You have the right to receive an accounting of certain disclosures we have made of your PHI.  This right applies to disclosures for purposes other than treatment, payment or healthcare operations as described in this Notice of Privacy Practices.  It excludes disclosures we may have made to you, for a facility directory, to family members or friends involved in your care, or for notification purposes.  You may ask for disclosures made up to six (6) years before your request (not including disclosures made prior to April 14, 2003).  The list will include the date of the disclosure, the name (and address, if available) of the person or organization receiving the information, a brief description of the information disclosed, and the purpose of the disclosure.  If you request a list of disclosures more than once in 12 months, we can charge you a reasonable fee.  Your request for an accounting of disclosures must be made in writing and submitted to the Privacy Officer.

 

You have the right to receive a paper copy of this Notice from us upon request.  We will provide a copy of this Notice no later than the date you first receive service from us (except for emergency services, and then we will provide the Notice to you as soon as possible).  You may ask us to give you a copy of this notice at any time.  Even if you have agreed to receive this notice electronically, you are still entitled to a paper copy of this notice.

 

D.        YOU MAY FILE A COMPLAINT ABOUT OUR PRIVACY PRACTICES.

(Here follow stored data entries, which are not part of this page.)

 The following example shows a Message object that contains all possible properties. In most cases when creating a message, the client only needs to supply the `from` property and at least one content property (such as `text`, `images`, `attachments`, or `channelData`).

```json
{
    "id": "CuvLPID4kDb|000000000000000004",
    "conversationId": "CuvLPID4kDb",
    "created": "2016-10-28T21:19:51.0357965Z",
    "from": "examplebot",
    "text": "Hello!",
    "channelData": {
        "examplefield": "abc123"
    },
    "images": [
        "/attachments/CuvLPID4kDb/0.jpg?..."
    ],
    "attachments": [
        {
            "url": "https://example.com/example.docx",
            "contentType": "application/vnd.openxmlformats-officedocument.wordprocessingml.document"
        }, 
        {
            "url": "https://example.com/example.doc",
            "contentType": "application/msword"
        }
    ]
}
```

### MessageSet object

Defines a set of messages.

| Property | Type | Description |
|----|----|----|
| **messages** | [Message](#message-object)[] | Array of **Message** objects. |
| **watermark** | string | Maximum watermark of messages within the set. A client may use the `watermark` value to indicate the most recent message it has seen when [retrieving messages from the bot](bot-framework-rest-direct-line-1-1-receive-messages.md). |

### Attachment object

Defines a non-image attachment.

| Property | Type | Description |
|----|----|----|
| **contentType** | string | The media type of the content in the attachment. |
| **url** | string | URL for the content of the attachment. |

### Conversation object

If you believe your privacy rights have been violated, you may file a complaint with us by contacting the person listed below:

            Portia Frecker, Privacy Officer

            950 N. Meridian Street, Suite 920

            Indianapolis, Indiana 46204

            317/925-7730 (Phone)

            317/921-4109 (Fax)

            Portia.Frecker@ccg.meddir.com

 

All complaints must be submitted in writing.  You may also send a written complaint to the United States Secretary of the Department of Health and Human Services.  You will not be penalized or retaliated against for filing a complaint. 

 

This notice was published and becomes effective on April 14, 2003.